For a decade, I had suppressed my emotions, and once I stopped using weed, everything I had been avoiding surfaced at once. My nervous system felt like frayed wires, raw and exposed, without the buffer weed provided to cope with the challenges of being human. But I was ready—ready to feel it all, to embrace the emotional rollercoaster and finally embody the practices I had been studying and implementing for years.
That first month without weed—last December—was the darkest period of my life. I faced deep-seated limiting beliefs, like "I'm happier when I smoke" or "I'm more fun when I'm high." Doubts crept in: "Can I really do this?" I even confronted darker thoughts that had never crossed my mind before.
But despite the intensity, I had the support I needed to push through. And now, looking back, I can say that quitting weed was one of the best decisions I ever made.

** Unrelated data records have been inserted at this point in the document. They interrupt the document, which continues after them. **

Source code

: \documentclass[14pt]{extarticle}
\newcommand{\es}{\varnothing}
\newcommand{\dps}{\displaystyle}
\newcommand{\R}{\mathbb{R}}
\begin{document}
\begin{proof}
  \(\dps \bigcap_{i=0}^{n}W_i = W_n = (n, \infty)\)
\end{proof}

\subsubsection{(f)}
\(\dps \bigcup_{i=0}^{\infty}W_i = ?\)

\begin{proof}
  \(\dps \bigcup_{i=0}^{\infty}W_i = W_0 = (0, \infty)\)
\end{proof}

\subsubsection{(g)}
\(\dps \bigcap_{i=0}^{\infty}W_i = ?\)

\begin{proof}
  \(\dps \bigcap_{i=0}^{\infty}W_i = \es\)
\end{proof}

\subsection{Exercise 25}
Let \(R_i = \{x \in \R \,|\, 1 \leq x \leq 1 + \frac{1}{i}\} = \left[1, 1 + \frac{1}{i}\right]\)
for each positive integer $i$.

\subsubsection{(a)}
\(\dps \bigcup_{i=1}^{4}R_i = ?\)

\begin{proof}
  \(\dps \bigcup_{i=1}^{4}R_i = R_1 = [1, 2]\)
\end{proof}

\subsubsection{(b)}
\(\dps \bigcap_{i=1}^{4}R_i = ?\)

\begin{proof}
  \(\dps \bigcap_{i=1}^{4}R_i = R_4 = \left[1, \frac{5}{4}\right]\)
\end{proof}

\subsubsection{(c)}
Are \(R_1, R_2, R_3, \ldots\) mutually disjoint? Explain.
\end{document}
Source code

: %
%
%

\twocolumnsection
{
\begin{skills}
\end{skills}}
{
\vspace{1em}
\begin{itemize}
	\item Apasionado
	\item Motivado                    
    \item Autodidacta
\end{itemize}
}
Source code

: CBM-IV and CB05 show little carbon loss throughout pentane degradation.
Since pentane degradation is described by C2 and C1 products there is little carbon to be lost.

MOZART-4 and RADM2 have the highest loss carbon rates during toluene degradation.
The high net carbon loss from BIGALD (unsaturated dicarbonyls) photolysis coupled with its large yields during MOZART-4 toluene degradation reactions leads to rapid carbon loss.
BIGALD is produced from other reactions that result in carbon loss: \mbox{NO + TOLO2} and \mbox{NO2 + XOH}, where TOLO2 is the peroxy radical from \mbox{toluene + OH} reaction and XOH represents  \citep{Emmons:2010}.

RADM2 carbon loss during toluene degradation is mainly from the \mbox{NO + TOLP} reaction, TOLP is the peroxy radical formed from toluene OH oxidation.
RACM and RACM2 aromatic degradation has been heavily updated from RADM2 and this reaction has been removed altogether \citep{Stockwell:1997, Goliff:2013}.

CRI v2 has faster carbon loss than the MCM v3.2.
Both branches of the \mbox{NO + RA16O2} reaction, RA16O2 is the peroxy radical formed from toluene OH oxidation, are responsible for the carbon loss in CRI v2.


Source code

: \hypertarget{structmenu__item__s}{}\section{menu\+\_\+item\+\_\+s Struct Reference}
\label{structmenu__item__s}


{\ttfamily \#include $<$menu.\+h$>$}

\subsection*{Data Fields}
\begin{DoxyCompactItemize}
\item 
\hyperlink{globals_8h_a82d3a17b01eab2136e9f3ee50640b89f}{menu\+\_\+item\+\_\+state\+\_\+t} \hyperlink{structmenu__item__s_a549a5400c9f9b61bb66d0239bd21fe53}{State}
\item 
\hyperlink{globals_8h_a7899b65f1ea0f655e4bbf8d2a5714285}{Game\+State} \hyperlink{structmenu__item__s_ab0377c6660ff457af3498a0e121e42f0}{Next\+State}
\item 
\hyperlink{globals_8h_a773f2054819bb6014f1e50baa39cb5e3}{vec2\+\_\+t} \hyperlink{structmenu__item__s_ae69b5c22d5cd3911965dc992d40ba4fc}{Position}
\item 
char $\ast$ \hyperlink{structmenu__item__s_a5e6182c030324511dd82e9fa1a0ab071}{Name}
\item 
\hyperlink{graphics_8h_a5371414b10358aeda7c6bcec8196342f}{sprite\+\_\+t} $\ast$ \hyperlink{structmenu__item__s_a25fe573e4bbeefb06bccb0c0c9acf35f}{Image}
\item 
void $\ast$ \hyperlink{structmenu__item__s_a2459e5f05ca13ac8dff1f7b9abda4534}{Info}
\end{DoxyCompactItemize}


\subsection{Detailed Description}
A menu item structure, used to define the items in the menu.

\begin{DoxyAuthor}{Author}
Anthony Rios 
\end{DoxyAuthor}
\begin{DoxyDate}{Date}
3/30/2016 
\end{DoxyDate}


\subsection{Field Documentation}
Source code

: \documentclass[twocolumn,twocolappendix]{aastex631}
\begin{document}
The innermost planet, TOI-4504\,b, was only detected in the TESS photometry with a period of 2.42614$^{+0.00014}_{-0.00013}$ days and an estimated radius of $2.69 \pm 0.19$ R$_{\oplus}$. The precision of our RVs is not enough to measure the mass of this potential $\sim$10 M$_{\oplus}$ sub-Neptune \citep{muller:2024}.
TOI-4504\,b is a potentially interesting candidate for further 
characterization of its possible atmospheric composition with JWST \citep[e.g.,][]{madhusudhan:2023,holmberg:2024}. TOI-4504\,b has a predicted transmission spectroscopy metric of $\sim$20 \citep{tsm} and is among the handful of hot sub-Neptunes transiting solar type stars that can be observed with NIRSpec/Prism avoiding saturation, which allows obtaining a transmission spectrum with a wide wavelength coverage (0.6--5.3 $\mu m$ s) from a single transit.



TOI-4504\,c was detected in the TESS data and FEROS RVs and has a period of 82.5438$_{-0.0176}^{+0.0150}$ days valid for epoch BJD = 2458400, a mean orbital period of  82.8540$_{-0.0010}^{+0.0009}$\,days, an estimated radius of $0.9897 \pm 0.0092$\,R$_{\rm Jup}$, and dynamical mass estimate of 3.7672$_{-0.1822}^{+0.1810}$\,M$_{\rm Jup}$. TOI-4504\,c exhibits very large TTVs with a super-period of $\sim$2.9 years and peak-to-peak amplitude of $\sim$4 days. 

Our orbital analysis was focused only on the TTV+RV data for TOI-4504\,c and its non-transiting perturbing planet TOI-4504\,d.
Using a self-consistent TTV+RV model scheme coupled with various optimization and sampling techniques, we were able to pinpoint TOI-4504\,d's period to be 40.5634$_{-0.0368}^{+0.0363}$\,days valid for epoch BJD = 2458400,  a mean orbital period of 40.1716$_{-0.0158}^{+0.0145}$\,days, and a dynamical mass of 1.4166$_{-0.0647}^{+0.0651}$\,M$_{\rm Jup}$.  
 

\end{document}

Living smoke-free has given me clarity, freedom, and a sense of self that I never knew was possible. It brings tears to my eyes when I reflect on my journey—the descent into darkness and the phoenix-like rise on the other side. I'm stronger, more connected to my emotions, and more in tune with my highs and lows. I no longer run from my feelings but trust them, knowing that even the challenging ones serve my highest good.
There is wisdom in our emotions if we allow them to flow, purify, and guide us toward soul alignment. That is the biggest lesson I took from this journey.
Today's blog post is different from anything I've shared before. I felt called to share my raw, unfiltered story of quitting weed after more than 10 years, hoping to help even one person break free from the cloudy haze. I know how isolating it can feel—I searched high and low for other people's stories to reassure me that I wasn’t alone in this struggle. I wish more people talked about it because our stories are lifelines, connecting us on the deepest level.
If you're in that smoky haze right now, know that there is a way out. The path forward is through feeling it all, and getting the support you need to carry you through. You have the power to break the cycle and step into a new, clear-headed life.
In Conclusion: Quitting weed after years of dependency is no easy feat, but it is possible. My journey was one of emotional highs and lows, but it led to profound transformation and healing. If you're considering quitting, or already on the path, know that you're not alone. With the right support and sustainable emotional practices, you can reclaim your clarity and step into a life of freedom. You have the power to do this—I believe in you.